Koozali.org: home of the SME Server

Hard drive failure - can’t boot!

Offline FreakWent

  • ***
  • 85
  • +0/-0
Hard drive failure - can’t boot!
« on: January 13, 2019, 03:36:19 AM »
Hello everyone,

I have a server with twin primary drives in a standard RAID-1 setup, but one has failed.

“No problem” I smugly shrug to myself, “I’ll just boot the other drive!”

However, it seems that this doesn’t have grub on it.  Assuming that the drives are synced correctly, is this normal, expected behaviour? I certainly didn’t expect it!

Can I boot a USB stick and easily fix this with a few grubby commands or is something worse likely here?

Thanks in advance for any help, I’m dead in the water until I can get this fixed!

Offline FreakWent

  • ***
  • 85
  • +0/-0
Re: Hard drive failure - can’t boot!
« Reply #1 on: January 13, 2019, 04:48:31 AM »
If it helps:

 - booting arch from a USB, then fdisk -l shows all the mountable raid partitions (ext3), if the working and failing drives are connected.
 - booting arch from a USB, then fdisk -l shows all the raid partitions (Linux raid auto), if only the working drive is connected.
 - booting from the working disk gives a flashing cursor, no other output.

I'd be happy to just start poking the drive with grub and mdadm if I had another  copy handy, but I don't; nor do I have a spare drive big enough to 'dd' this drive onto.

I'm assuming that something in grub or the raid config is choosing to boot the busted drive by uuid, and that this data exists on the working drive as well.  If so, I might be able to just change the UID and I'm all set. 

As before, any reply is welcome, even if it's just mocking laughter....

Offline ReetP

  • *
  • 3,722
  • +5/-0
Re: Hard drive failure - can’t boot!
« Reply #2 on: January 13, 2019, 12:34:14 PM »
Rule 1 with raid issues is don't start messing about unless you a) have damn good backups and b) know what you are doing

Grub is a bit odd in the way it installs itself and I don't pretend to be able to explain it here and now... it knows which number drive it is installed on and relationship to the other. Have a read on the wiki.

If you remove the bad drive your server may not boot. Leave it in place and it should, even with the bad drive.

Remember if tinkering that you have a raid boot partition as well as a raid main partition so you have got to be careful.

The simple answer which you are going to have address is get another drive and install it. The good drive still has all your data.

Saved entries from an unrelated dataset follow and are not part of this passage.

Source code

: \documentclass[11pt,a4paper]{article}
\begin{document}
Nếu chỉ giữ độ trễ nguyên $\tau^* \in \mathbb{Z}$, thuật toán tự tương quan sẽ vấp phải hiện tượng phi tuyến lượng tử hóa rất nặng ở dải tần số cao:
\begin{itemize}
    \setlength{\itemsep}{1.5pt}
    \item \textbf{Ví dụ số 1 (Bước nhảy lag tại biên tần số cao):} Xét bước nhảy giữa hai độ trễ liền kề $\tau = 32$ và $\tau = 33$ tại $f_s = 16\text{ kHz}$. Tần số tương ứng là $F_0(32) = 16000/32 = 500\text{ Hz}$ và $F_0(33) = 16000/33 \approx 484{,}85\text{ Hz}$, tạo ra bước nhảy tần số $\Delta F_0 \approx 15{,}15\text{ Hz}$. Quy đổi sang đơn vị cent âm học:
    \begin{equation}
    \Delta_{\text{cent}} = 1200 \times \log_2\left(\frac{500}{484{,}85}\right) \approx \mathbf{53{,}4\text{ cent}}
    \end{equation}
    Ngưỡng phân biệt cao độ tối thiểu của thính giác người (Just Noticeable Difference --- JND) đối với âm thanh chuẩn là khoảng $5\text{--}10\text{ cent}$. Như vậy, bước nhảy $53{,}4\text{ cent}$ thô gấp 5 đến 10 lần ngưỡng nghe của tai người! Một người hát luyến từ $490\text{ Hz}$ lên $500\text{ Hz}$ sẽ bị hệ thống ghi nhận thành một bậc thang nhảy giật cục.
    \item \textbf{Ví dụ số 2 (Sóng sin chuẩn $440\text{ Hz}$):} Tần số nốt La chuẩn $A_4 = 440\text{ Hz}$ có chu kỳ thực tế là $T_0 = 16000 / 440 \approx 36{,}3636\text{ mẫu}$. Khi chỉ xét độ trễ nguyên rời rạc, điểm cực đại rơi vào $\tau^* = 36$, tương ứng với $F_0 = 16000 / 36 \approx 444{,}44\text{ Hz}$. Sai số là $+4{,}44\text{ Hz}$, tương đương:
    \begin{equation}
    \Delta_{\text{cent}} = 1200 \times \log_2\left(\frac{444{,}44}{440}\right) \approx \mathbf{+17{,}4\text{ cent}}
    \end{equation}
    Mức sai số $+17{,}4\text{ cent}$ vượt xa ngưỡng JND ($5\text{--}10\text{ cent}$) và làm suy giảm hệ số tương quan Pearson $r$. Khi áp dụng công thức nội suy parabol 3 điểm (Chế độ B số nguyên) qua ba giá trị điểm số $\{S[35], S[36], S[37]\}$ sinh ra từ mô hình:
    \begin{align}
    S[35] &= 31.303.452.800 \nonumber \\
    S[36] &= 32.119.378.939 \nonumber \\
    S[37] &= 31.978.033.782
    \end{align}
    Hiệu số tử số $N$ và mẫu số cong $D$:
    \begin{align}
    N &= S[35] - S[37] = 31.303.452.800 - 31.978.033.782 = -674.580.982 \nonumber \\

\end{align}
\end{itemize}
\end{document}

Put it in the same place/drive number of the bad one.

SME should boot, pick it up, add it, and re mirror your data. That will be your easiest route. No tinkering required.

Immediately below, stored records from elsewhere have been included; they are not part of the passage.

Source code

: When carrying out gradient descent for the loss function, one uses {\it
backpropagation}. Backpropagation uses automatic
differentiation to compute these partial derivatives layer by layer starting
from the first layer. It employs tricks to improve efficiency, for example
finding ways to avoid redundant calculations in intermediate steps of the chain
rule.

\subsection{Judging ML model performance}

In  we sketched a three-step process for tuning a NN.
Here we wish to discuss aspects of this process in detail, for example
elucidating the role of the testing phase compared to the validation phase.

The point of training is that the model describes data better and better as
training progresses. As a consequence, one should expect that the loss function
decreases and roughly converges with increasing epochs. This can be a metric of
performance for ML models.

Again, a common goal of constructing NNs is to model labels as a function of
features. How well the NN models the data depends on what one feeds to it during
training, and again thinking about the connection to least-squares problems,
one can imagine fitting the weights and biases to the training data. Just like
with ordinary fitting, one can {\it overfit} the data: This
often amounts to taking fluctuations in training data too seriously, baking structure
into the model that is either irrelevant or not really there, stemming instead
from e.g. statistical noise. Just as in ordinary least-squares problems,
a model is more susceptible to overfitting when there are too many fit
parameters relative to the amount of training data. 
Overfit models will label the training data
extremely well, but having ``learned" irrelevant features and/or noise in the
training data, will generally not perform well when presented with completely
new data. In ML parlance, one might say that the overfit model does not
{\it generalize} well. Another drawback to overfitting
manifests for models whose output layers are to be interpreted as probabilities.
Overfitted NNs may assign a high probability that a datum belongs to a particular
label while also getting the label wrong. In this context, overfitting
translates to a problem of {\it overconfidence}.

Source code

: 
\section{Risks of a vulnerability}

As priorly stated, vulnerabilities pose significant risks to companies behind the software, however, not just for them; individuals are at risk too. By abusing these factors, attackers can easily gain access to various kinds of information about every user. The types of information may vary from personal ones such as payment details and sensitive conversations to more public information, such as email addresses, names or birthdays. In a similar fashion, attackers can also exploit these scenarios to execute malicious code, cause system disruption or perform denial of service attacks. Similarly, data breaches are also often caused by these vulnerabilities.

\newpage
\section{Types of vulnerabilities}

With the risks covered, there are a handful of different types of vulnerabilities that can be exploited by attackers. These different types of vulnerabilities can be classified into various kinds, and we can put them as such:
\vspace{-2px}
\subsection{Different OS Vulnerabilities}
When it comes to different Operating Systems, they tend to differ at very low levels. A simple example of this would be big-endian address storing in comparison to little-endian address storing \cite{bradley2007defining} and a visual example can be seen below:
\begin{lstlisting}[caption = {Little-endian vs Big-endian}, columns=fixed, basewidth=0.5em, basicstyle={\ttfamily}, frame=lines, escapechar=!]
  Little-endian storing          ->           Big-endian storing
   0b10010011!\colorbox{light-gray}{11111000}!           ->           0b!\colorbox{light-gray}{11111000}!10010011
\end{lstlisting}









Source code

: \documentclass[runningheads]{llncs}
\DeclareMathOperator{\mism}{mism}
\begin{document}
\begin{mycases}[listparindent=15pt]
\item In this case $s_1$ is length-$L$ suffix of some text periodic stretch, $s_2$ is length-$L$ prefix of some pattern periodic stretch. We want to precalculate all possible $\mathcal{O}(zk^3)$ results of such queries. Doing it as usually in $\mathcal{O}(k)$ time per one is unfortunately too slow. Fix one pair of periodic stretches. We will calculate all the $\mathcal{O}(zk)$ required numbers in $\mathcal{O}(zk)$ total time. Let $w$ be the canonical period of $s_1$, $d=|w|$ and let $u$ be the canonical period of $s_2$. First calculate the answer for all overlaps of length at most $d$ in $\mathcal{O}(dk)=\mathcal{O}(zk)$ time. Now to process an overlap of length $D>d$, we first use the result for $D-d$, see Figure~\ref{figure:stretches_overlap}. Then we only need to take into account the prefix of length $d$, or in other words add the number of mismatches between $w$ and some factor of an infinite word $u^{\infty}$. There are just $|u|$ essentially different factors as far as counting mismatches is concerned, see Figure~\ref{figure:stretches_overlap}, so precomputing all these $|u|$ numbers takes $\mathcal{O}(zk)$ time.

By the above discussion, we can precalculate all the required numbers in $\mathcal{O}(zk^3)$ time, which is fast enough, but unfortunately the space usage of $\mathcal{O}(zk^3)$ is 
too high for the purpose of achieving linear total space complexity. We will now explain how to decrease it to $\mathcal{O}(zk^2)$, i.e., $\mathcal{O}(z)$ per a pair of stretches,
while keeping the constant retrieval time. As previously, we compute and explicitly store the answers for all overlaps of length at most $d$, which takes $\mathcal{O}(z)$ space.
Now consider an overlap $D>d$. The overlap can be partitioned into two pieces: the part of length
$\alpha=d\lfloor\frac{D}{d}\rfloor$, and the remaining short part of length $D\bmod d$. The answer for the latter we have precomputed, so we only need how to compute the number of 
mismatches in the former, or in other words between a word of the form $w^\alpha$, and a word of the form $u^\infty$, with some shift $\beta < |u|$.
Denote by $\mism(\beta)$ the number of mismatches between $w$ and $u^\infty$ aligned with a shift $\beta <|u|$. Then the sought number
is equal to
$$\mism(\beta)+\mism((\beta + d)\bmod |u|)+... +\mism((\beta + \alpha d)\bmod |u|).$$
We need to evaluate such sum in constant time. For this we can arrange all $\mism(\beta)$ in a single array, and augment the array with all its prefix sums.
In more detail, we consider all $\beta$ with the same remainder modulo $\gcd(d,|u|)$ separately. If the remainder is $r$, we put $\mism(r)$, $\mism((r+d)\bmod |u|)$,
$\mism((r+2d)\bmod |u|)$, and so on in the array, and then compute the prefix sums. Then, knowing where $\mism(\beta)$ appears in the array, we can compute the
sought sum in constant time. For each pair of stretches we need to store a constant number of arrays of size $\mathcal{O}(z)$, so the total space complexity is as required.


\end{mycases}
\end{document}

Get a second to sit on the shelf for future issues.
...
1. Read the Manual
2. Read the Wiki
3. Don't ask for support on Unsupported versions of software
4. I have a job, wife, and kids and do this in my spare time. If you want something fixed, please help.

Bugs are easier than you think: http://wiki.contribs.org/Bugzilla_Help

If you love SME and don't want to lose it, join in: http://wiki.contribs.org/Koozali_Foundation

Offline janet

  • ****
  • 4,812
  • +0/-0
Re: Hard drive failure - can’t boot!
« Reply #3 on: January 13, 2019, 05:46:13 PM »
FreakWent

You need to test both drives with the drive manufacturers disk testing software.
Typically you would download it & create a boot CD/DVD disk or boot USB, & then boot up your server to that boot device.

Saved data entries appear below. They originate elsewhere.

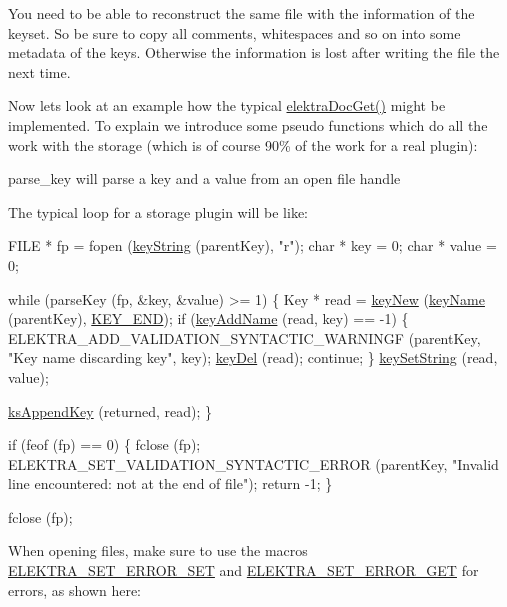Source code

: You need to be able to reconstruct the same file with the information of the keyset. So be sure to copy all comments, whitespaces and so on into some metadata of the keys. Otherwise the information is lost after writing the file the next time.

Now lets look at an example how the typical \hyperlink{group__plugin_gacb69f3441c6d84241b4362f958fbe313}{elektra\+Doc\+Get()} might be implemented. To explain we introduce some pseudo functions which do all the work with the storage (which is of course 90\% of the work for a real plugin)\+:
\begin{DoxyItemize}
\item parse\+\_\+key will parse a key and a value from an open file handle
\end{DoxyItemize}

The typical loop for a storage plugin will be like\+:


\begin{DoxyCodeInclude}
        FILE * fp = fopen (\hyperlink{group__keyvalue_ga880936f2481d28e6e2acbe7486a21d05}{keyString} (parentKey), \textcolor{stringliteral}{"r"});
        \textcolor{keywordtype}{char} * key = 0;
        \textcolor{keywordtype}{char} * value = 0;

        \textcolor{keywordflow}{while} (parseKey (fp, &key, &value) >= 1)
        \{
                Key * read = \hyperlink{group__key_gad23c65b44bf48d773759e1f9a4d43b89}{keyNew} (\hyperlink{group__keyname_ga8e805c726a60da921d3736cda7813513}{keyName} (parentKey), \hyperlink{group__key_gga9b703ca49f48b482def322b77d3e6bc8aa8adb6fcb92dec58fb19410eacfdd403}{KEY\_END});
                \textcolor{keywordflow}{if} (\hyperlink{group__keyname_gaa70593a2c772c4b7bc33423b9b10a270}{keyAddName} (read, key) == -1)
                \{
                        ELEKTRA\_ADD\_VALIDATION\_SYNTACTIC\_WARNINGF (parentKey, \textcolor{stringliteral}{"Key name %
       discarding key"}, key);
                        \hyperlink{group__key_ga3df95bbc2494e3e6703ece5639be5bb1}{keyDel} (read);
                        \textcolor{keywordflow}{continue};
                \}
                \hyperlink{group__keyvalue_ga622bde1eb0e0c4994728331326340ef2}{keySetString} (read, value);

                \hyperlink{group__keyset_gaa5a1d467a4d71041edce68ea7748ce45}{ksAppendKey} (returned, read);
        \}

        \textcolor{keywordflow}{if} (feof (fp) == 0)
        \{
                fclose (fp);
                ELEKTRA\_SET\_VALIDATION\_SYNTACTIC\_ERROR (parentKey, \textcolor{stringliteral}{"Invalid line encountered: not at the
       end of file"});
                \textcolor{keywordflow}{return} -1;
        \}

        fclose (fp);
\end{DoxyCodeInclude}
 When opening files, make sure to use the macros \hyperlink{group__plugin_gaf526686f01dbacd68671732aad4b5d76}{E\+L\+E\+K\+T\+R\+A\+\_\+\+S\+E\+T\+\_\+\+E\+R\+R\+O\+R\+\_\+\+S\+ET} and \hyperlink{group__plugin_ga2f5d331ed725c6af0c511a0aa8677daa}{E\+L\+E\+K\+T\+R\+A\+\_\+\+S\+E\+T\+\_\+\+E\+R\+R\+O\+R\+\_\+\+G\+ET} for errors, as shown here\+:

It is possible that both disks are faulty in different ways, so test both before doing anything.

If you have one good disk, then there are instructions in wiki/forums re how to install grub, if that is your only problem.
Please search before asking, an answer may already exist.
The Search & other links to useful information are at top of Forum.

Online Jean-Philippe Pialasse

  • *
  • 2,745
  • +11/-0
  • aka Unnilennium
    • http://smeserver.pialasse.com
Re: Hard drive failure - can’t boot!
« Reply #4 on: January 16, 2019, 02:27:00 PM »
You can use sme install disk to repear the mbr /install grub on the good drive.

All is in the wiki.


Warning, as i experienced it myself. Ir can be very easy to choose the wrong disk as the good one to use.
First as pointed by janet, both could be damaged, and if not, as theyr have the same age the second will be soon.
Second, sometime it is the most damaged that was kept in the array. I have experienced mounting the one thought to be the one in best shape and it was in fact the one that has been out of sync for the longer time. I was then happy to have backup otherwise i had lost a week or so of modification because the faulty drive have been discarded before i realised.

So as soon as you are able to boot on each disk and have them labelled to be able to recognised them, first have a look on message log or another recgnizable file to see which one has run the last in production. Sometime this is the bootable one sometime the other.


Side note, what is the history of this server? Sme should install grub on both disk, if not we need to fix that, and to do so we need to be able to reproduce your issue

Offline ReetP

  • *
  • 3,722
  • +5/-0
Re: Hard drive failure - can’t boot!
« Reply #5 on: January 16, 2019, 03:34:06 PM »
Following up on my earlier... if I remember correctly.

When grub installs it uses references to physical drives. The first drive is hd0 and the first partition hd0,1 etc.

If your 1st drive fails do not just disconnect it and expect the server to boot as it most likely won't.... the 2nd drive will become the 1st drive and grub can then get in a muddle with drive numbering.

Either leave the old drive connected and hopefully the BIOS will at least know there is a drive there and number them accordingly and it will run with the array degraded, or the better option is to replace it with a new drive.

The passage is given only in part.